Headline financial numbers below expectation
Topline was Rs108,062mn, 9% below our expectation while EBITDA (incl. other operating income) was Rs16,948mn, representing a 16% margin and significantly below our estimate of Rs24,005mn. Reported net profit came in at Rs10,900mn, a drop of 34% YoY drop and 7% QoQ.
Sales volume rebound but at the expense of realizations
Sales volume was 3.03mt (lower than the initially announced 3.17mt), a 31% growth sequentially. Of the 0.5mt inventory build-up that took place in 1Q, only a small part (~0.1mt has been liquidated so far. Net sales per tonne sold declined 10% QoQ. SAIL’s steel prices were higher than peers’ in 1Q, and so it had to cut prices by a larger amount in 2Q compared with peers, in order to bring about the volume recovery.
Profitability takes a sharp dip
The QoQ increase in RM cost/t (8% on a crude steel production basis and just 2% on saleable steel production basis) was lower than expected as the amount of high-cost coking coal used decreased sequentially. EBITDA was Rs5,593/t in 2QFY11, lower compared with Rs7,943/t in 1QFY11.

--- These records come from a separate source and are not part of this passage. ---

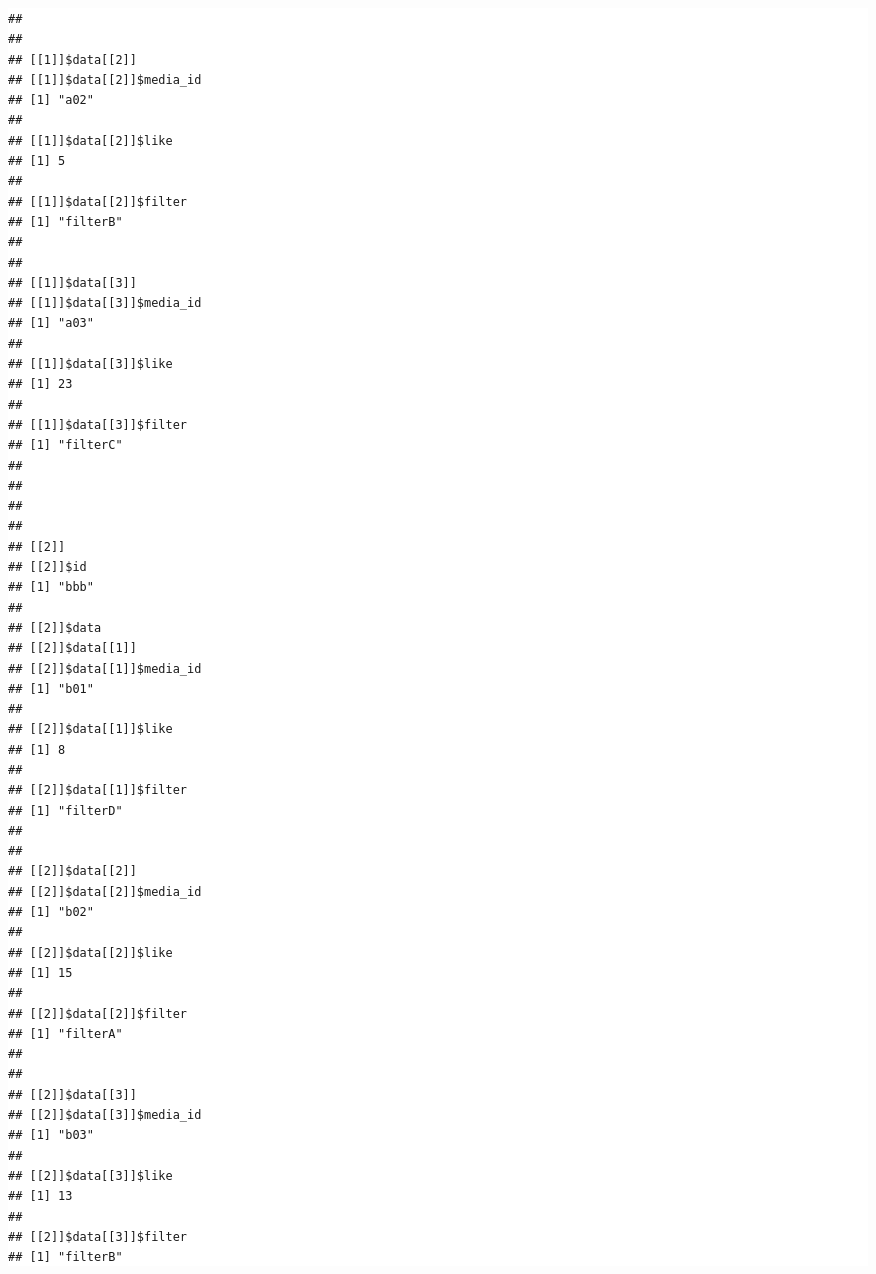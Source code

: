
 ```
## 
## 
## [[1]]$data[[2]]
## [[1]]$data[[2]]$media_id
## [1] "a02"
## 
## [[1]]$data[[2]]$like
## [1] 5
## 
## [[1]]$data[[2]]$filter
## [1] "filterB"
## 
## 
## [[1]]$data[[3]]
## [[1]]$data[[3]]$media_id
## [1] "a03"
## 
## [[1]]$data[[3]]$like
## [1] 23
## 
## [[1]]$data[[3]]$filter
## [1] "filterC"
## 
## 
## 
## 
## [[2]]
## [[2]]$id
## [1] "bbb"
## 
## [[2]]$data
## [[2]]$data[[1]]
## [[2]]$data[[1]]$media_id
## [1] "b01"
## 
## [[2]]$data[[1]]$like
## [1] 8
## 
## [[2]]$data[[1]]$filter
## [1] "filterD"
## 
## 
## [[2]]$data[[2]]
## [[2]]$data[[2]]$media_id
## [1] "b02"
## 
## [[2]]$data[[2]]$like
## [1] 15
## 
## [[2]]$data[[2]]$filter
## [1] "filterA"
## 
## 
## [[2]]$data[[3]]
## [[2]]$data[[3]]$media_id
## [1] "b03"
## 
## [[2]]$data[[3]]$like
## [1] 13
## 
## [[2]]$data[[3]]$filter
## [1] "filterB"
```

Delay in ISP commissioning, so meaningful volume growth only in FY13E
While 2Q capex was a healthy Rs25bn, ISP commissioning date has been set back by another three months to December 2011, so expansion-led volume growth will take place only in FY13E. Until then, the blast furnace II upgradation at Bokaro has to be relied upon for volume growth.
View and recommendation: Maintain HOLD with TP of Rs225
We believe that there is possibility of further delay in execution of capacity expansion. The strong balance sheet gives SAIL relative strength in a volatile steel market, and we maintain our HOLD rating and TP.